Records for the exercise:
══════════════════════════════
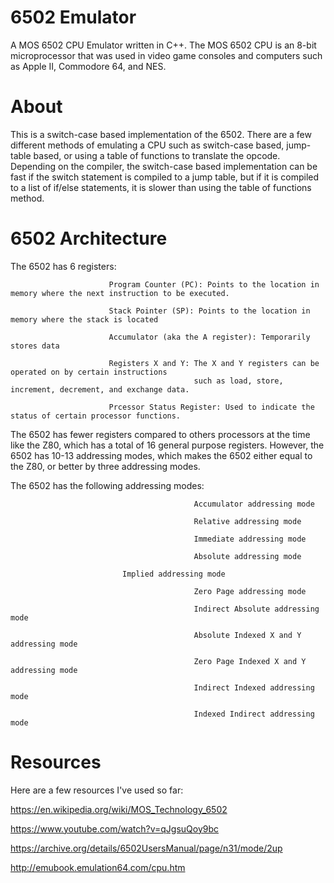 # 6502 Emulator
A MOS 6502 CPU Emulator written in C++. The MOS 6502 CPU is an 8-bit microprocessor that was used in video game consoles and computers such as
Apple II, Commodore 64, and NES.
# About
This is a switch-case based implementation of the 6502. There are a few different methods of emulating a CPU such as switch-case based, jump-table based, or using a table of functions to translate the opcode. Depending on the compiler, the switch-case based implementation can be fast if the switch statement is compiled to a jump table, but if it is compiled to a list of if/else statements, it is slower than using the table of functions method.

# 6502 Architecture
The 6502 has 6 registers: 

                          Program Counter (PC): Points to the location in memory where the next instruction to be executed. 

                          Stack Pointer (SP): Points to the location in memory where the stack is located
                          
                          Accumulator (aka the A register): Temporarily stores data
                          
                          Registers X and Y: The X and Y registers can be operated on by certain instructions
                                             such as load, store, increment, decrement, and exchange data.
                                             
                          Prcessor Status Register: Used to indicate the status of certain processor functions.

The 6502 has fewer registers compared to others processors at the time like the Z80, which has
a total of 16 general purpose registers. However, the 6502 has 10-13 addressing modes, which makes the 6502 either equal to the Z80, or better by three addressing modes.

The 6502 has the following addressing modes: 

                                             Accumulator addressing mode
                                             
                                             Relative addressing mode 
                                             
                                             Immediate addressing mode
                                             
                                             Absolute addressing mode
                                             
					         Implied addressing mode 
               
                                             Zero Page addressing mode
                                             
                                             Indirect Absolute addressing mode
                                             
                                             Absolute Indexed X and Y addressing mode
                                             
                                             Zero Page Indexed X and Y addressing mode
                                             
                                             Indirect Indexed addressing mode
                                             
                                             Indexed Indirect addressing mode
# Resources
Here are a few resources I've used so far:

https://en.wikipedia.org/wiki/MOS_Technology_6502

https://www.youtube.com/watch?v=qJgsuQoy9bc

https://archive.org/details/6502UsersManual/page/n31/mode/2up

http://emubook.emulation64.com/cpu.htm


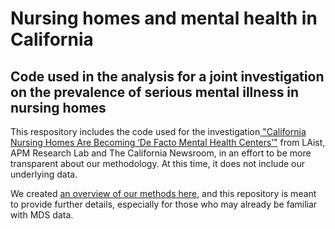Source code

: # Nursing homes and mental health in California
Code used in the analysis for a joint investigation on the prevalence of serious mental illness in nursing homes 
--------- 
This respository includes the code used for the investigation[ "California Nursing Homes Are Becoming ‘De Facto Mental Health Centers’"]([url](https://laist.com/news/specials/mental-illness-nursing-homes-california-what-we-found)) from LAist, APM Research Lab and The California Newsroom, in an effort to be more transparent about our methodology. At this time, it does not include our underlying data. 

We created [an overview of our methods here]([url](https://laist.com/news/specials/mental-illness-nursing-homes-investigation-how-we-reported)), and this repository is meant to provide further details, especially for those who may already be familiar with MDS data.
══════════════════════════════
Exercise goal:
For the word "memory", show every line of the entries that holds it.

Exercise response:
                          Program Counter (PC): Points to the location in memory where the next instruction to be executed. 
                          Stack Pointer (SP): Points to the location in memory where the stack is located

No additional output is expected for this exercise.